Um dos pontos suscitados na ocasião foi o esgotamento do chamado presidencialismo de coalizão, tal como praticado desde o advento da “Nova República”, e a exigência da construção de nova governança, sem prejuízo das garantias de freios e contrapesos constitucionais. Com isso, quisemos dizer que é preciso assegurar a quem governa condições estáveis de exercício de um mandato executivo, visando à implementação de um programa, sem que essa agenda abale o alicerce do sistema presidencialista de governo: a separação de poderes.

Esse problema evoluiu de tal forma que, hoje, observando-se os arranjos partidários regionais vis-à-vis as coligações formalizadas para sustentação das candidaturas à presidência da República, não é possível afirmar que partidos serão base de sustentação de governo e quais formarão a oposição no próximo período administrativo. Com efeito, assiste-se, nesse período eleitoral, a uma imensa balbúrdia que inviabiliza a identificação de linhas de coerência na ação política. Há candidatura à presidência da República que, em determinado estado, possui uma miríade de candidatos a governador a apoiá-la; há candidatos ao governo de certos estados que apoiam simultaneamente um, dois ou até três candidatos à presidência da República. Candidatos considerados “fiéis”, nos estados, negam-se a enfatizar suporte à candidatura da circunscrição nacional, quando veem suas próprias postulações comprometidas.

A origem dessa barafunda, tomando-se por marco a promulgação da Constituição de 1988, pode ser identificada no profundo repúdio das forças políticas, à Resolução nº 22.156, de 2006, do Tribunal Superior Eleitoral, pela qual se dispôs que os partidos políticos que lançassem, isoladamente ou em coligação, candidato à eleição de presidente da República não poderiam  formar coligações para eleição de governador de estado ou do Distrito Federal, senador, deputado federal e deputado estadual ou distrital com partido político que tivesse, isoladamente ou em aliança diversa, lançado candidato à eleição presidencial. Chamou-se isso à época de “verticalização das coligações em função das candidaturas presidenciais”.

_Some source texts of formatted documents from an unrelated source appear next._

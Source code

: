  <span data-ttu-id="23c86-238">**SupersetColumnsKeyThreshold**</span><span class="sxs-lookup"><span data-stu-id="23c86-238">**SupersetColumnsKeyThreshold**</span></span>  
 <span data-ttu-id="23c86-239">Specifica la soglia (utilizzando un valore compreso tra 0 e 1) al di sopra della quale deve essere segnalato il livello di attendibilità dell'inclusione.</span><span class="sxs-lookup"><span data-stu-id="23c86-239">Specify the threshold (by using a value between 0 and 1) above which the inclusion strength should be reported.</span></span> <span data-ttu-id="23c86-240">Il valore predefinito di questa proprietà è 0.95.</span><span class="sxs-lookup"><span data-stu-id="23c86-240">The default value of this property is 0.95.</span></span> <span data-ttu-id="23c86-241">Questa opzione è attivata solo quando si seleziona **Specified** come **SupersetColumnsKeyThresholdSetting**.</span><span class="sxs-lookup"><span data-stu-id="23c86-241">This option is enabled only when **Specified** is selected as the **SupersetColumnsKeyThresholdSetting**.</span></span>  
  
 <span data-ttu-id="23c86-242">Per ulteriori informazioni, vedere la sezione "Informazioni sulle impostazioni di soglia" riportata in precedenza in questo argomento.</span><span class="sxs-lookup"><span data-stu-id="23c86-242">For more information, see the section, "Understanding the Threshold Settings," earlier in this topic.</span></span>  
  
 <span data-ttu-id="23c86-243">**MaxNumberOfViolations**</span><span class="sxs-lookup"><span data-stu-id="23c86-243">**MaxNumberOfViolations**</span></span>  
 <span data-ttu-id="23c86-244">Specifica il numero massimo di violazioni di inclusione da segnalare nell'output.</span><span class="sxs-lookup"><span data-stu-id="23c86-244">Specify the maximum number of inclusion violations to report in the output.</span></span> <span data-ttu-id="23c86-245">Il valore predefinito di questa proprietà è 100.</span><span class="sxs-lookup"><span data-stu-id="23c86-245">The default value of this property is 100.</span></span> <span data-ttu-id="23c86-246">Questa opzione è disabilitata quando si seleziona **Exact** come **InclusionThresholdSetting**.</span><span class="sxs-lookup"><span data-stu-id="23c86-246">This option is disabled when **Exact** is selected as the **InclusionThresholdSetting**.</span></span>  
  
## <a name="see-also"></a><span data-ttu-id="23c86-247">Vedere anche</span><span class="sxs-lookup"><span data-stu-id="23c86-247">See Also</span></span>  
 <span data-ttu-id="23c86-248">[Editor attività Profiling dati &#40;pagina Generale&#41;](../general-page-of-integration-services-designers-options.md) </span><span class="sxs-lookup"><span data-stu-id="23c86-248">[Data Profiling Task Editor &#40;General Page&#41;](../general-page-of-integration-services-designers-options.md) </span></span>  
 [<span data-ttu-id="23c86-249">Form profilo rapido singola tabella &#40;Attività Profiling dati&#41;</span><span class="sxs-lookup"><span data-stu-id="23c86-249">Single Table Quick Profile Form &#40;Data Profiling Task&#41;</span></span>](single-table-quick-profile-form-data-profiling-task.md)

O Congresso Nacional, na oportunidade, rechaçou, quase à unanimidade, essa deliberação, contrapondo-lhe a Emenda Constitucional nº 52, de 2006, que assegurou a ampla liberdade de coligações. Assim, como a conformação do poder legislativo na esfera federal deriva da liberdade de composição de coligações que se constroem nas circunscrições eleitorais estaduais,  o Congresso Nacional acaba se constituindo sem a marcação de uma nítida base governista ou de uma precisa oposição. A maioria parlamentar se situa sempre na seara cinzenta das negociações caso a caso, muitas vezes individualizadas. A situação complica-se ainda mais frente às dificuldades de se assegurar a observância da fidelidade e disciplina partidária. Não nos esqueçamos de que o voto proporcional em lista aberta, adotado entre nós, desde a redemocratização de 1946, para a Câmara dos Deputados, Assembleias Legislativas e Câmaras Municipais, é um convite permanente à dissidência.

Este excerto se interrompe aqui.